RECORDS SUPPLIED Start Marker
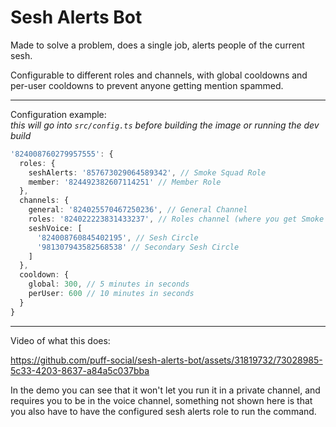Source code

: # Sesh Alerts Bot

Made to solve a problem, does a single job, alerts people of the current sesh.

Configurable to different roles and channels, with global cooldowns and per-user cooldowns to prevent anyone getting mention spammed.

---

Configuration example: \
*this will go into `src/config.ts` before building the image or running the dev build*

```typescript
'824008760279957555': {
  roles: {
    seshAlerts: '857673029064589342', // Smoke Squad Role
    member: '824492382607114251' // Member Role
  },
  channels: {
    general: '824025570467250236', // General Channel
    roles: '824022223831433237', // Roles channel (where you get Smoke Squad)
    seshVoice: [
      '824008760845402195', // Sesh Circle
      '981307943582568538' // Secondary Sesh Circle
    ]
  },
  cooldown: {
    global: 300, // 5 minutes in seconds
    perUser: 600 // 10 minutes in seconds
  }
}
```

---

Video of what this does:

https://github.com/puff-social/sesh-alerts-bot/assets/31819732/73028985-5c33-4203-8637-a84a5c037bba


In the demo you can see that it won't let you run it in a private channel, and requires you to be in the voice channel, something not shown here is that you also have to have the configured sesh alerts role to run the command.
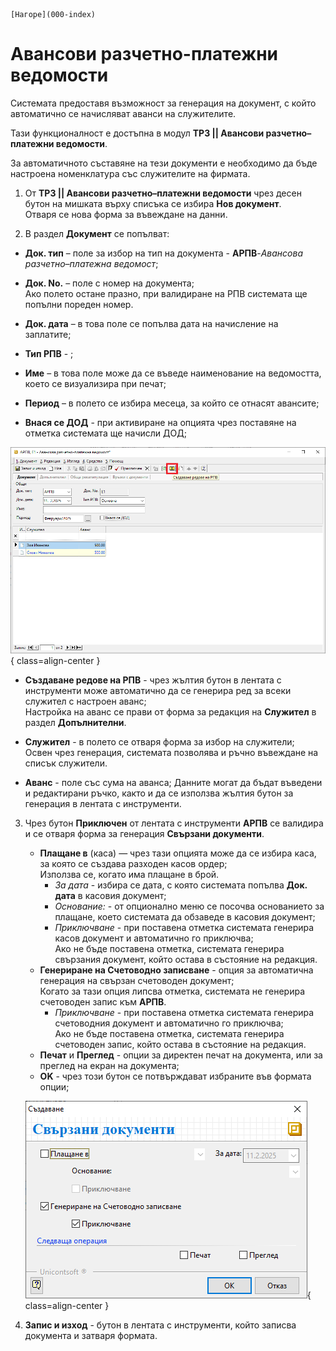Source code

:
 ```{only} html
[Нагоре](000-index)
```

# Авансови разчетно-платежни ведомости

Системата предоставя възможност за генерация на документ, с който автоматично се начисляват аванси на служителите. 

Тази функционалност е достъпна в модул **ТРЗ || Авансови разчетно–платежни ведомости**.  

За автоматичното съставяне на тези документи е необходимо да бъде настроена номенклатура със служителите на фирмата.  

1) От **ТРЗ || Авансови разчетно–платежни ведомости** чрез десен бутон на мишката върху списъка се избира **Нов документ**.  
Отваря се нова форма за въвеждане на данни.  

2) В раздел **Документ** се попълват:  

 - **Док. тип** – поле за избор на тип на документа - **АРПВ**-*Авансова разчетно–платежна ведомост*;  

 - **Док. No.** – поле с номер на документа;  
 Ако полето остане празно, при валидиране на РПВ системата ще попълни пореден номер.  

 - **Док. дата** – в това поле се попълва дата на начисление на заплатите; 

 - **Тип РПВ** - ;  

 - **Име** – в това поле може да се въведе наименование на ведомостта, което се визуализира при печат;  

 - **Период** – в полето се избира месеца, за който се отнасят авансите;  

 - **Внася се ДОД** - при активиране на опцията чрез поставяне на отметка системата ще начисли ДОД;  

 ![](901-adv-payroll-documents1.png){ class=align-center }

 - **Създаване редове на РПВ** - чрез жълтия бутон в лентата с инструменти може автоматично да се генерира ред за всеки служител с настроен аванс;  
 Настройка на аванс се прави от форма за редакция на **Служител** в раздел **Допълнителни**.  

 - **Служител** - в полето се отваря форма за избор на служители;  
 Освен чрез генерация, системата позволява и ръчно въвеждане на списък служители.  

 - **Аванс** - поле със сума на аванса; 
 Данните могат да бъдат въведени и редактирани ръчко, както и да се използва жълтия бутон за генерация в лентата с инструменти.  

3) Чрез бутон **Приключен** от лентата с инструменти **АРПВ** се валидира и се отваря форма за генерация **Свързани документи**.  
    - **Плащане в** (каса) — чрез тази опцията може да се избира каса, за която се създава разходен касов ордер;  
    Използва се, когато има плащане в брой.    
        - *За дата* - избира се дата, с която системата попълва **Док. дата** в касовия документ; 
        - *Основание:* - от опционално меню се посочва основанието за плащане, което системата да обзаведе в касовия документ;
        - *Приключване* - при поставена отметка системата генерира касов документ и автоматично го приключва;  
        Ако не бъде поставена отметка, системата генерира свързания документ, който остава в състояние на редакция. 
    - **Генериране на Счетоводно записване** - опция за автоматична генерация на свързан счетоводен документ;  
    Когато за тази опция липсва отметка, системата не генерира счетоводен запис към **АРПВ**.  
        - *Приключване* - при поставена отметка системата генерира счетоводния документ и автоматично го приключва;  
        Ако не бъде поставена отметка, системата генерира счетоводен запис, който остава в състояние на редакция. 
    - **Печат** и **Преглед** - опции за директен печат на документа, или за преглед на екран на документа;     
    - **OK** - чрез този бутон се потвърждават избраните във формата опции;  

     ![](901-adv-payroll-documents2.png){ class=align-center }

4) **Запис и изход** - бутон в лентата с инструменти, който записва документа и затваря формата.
RECORDS SUPPLIED End Marker
In the entries above, find each line with the word "payroll" and return it.

- RESULT OF THIS TASK -
 ![](901-adv-payroll-documents1.png){ class=align-center }
     ![](901-adv-payroll-documents2.png){ class=align-center }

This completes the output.